(Stored data entries)
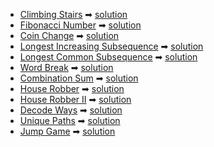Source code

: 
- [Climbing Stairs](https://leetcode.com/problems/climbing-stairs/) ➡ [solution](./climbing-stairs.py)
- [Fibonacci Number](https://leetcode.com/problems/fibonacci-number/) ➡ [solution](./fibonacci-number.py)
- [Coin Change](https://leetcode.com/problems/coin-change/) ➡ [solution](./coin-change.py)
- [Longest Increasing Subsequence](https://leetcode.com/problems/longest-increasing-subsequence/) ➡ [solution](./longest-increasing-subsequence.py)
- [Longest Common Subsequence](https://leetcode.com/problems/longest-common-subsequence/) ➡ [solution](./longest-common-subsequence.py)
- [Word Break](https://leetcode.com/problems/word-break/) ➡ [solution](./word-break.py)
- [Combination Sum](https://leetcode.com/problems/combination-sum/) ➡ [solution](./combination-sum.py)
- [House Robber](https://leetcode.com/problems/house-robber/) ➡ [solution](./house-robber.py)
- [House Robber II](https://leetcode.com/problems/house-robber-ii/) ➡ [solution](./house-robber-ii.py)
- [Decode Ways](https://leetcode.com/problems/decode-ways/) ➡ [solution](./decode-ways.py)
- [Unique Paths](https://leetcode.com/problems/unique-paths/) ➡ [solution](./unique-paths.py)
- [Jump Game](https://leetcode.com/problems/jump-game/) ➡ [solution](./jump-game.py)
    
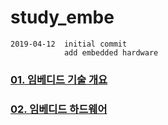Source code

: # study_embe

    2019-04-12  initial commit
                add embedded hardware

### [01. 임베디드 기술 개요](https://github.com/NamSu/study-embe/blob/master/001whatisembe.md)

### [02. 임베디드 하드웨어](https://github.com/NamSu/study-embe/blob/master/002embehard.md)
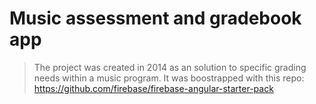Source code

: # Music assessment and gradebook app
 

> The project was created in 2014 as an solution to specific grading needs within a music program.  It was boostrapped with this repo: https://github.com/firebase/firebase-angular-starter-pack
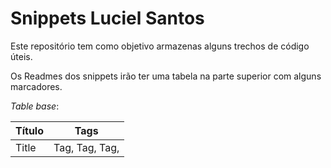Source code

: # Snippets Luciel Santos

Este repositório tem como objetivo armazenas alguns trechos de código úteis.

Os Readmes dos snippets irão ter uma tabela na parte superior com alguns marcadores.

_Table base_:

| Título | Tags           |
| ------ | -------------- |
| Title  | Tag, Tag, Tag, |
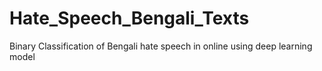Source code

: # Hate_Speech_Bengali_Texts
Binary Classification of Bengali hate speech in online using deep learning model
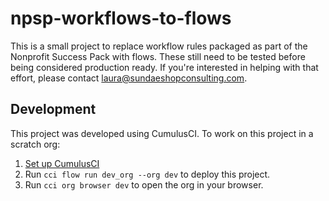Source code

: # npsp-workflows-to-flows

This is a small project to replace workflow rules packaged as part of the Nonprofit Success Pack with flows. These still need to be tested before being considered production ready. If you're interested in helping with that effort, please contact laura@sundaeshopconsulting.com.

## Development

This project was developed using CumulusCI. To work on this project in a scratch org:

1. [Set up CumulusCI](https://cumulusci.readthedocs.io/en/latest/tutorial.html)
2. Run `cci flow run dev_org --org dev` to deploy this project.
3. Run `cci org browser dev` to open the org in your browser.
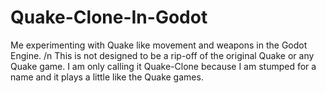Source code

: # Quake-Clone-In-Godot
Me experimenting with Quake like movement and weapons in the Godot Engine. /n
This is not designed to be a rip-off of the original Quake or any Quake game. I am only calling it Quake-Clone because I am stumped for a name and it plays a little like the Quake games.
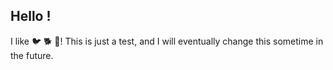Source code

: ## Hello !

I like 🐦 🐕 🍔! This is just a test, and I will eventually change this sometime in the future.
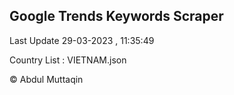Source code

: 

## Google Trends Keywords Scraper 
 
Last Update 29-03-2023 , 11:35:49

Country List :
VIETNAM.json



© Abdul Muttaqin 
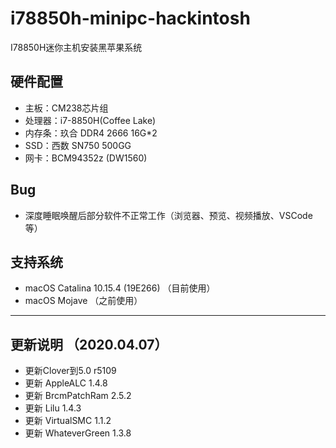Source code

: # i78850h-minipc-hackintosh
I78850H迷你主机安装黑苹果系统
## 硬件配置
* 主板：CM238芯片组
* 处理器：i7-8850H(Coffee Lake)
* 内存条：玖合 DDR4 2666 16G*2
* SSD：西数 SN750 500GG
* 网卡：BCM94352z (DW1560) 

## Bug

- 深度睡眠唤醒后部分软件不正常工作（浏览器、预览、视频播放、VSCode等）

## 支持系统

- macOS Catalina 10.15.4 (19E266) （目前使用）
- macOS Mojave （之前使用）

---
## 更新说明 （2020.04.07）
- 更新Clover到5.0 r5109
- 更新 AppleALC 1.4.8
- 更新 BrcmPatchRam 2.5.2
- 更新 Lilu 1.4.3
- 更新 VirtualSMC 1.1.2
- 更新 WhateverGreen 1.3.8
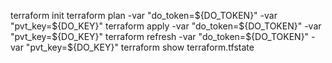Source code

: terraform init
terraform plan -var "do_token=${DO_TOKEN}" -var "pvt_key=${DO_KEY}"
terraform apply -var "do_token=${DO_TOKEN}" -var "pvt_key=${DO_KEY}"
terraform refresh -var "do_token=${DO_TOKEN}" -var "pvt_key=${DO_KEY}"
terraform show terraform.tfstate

• **Activity**:
Return an exact copy of the data above, apart from any pictures.

• **Response to the exercise**:
Source code

: 
- [Climbing Stairs](https://leetcode.com/problems/climbing-stairs/) ➡ [solution](./climbing-stairs.py)
- [Fibonacci Number](https://leetcode.com/problems/fibonacci-number/) ➡ [solution](./fibonacci-number.py)
- [Coin Change](https://leetcode.com/problems/coin-change/) ➡ [solution](./coin-change.py)
- [Longest Increasing Subsequence](https://leetcode.com/problems/longest-increasing-subsequence/) ➡ [solution](./longest-increasing-subsequence.py)
- [Longest Common Subsequence](https://leetcode.com/problems/longest-common-subsequence/) ➡ [solution](./longest-common-subsequence.py)
- [Word Break](https://leetcode.com/problems/word-break/) ➡ [solution](./word-break.py)
- [Combination Sum](https://leetcode.com/problems/combination-sum/) ➡ [solution](./combination-sum.py)
- [House Robber](https://leetcode.com/problems/house-robber/) ➡ [solution](./house-robber.py)
- [House Robber II](https://leetcode.com/problems/house-robber-ii/) ➡ [solution](./house-robber-ii.py)
- [Decode Ways](https://leetcode.com/problems/decode-ways/) ➡ [solution](./decode-ways.py)
- [Unique Paths](https://leetcode.com/problems/unique-paths/) ➡ [solution](./unique-paths.py)
- [Jump Game](https://leetcode.com/problems/jump-game/) ➡ [solution](./jump-game.py)
    
Source code

: # study_embe

    2019-04-12  initial commit
                add embedded hardware

### [01. 임베디드 기술 개요](https://github.com/NamSu/study-embe/blob/master/001whatisembe.md)

### [02. 임베디드 하드웨어](https://github.com/NamSu/study-embe/blob/master/002embehard.md)
Source code

: # Music assessment and gradebook app
 

> The project was created in 2014 as an solution to specific grading needs within a music program.  It was boostrapped with this repo: https://github.com/firebase/firebase-angular-starter-pack
Source code

: # Snippets Luciel Santos

Este repositório tem como objetivo armazenas alguns trechos de código úteis.

Os Readmes dos snippets irão ter uma tabela na parte superior com alguns marcadores.

_Table base_:

| Título | Tags           |
| ------ | -------------- |
| Title  | Tag, Tag, Tag, |
Source code

: # Hate_Speech_Bengali_Texts
Binary Classification of Bengali hate speech in online using deep learning model
Source code

: # npsp-workflows-to-flows

This is a small project to replace workflow rules packaged as part of the Nonprofit Success Pack with flows. These still need to be tested before being considered production ready. If you're interested in helping with that effort, please contact laura@sundaeshopconsulting.com.

## Development

This project was developed using CumulusCI. To work on this project in a scratch org:

1. [Set up CumulusCI](https://cumulusci.readthedocs.io/en/latest/tutorial.html)
2. Run `cci flow run dev_org --org dev` to deploy this project.
3. Run `cci org browser dev` to open the org in your browser.
Source code

: # Quake-Clone-In-Godot
Me experimenting with Quake like movement and weapons in the Godot Engine. /n
This is not designed to be a rip-off of the original Quake or any Quake game. I am only calling it Quake-Clone because I am stumped for a name and it plays a little like the Quake games.
Source code

: ## Hello !

I like 🐦 🐕 🍔! This is just a test, and I will eventually change this sometime in the future.
Source code

: 

## Google Trends Keywords Scraper 
 
Last Update 29-03-2023 , 11:35:49

Country List :
VIETNAM.json



© Abdul Muttaqin 
Source code

: # i78850h-minipc-hackintosh
I78850H迷你主机安装黑苹果系统
## 硬件配置
* 主板：CM238芯片组
* 处理器：i7-8850H(Coffee Lake)
* 内存条：玖合 DDR4 2666 16G*2
* SSD：西数 SN750 500GG
* 网卡：BCM94352z (DW1560) 

## Bug

- 深度睡眠唤醒后部分软件不正常工作（浏览器、预览、视频播放、VSCode等）

## 支持系统

- macOS Catalina 10.15.4 (19E266) （目前使用）
- macOS Mojave （之前使用）

---
## 更新说明 （2020.04.07）
- 更新Clover到5.0 r5109
- 更新 AppleALC 1.4.8
- 更新 BrcmPatchRam 2.5.2
- 更新 Lilu 1.4.3
- 更新 VirtualSMC 1.1.2
- 更新 WhateverGreen 1.3.8
Source code

: terraform init
terraform plan -var "do_token=${DO_TOKEN}" -var "pvt_key=${DO_KEY}"
terraform apply -var "do_token=${DO_TOKEN}" -var "pvt_key=${DO_KEY}"
terraform refresh -var "do_token=${DO_TOKEN}" -var "pvt_key=${DO_KEY}"
terraform show terraform.tfstate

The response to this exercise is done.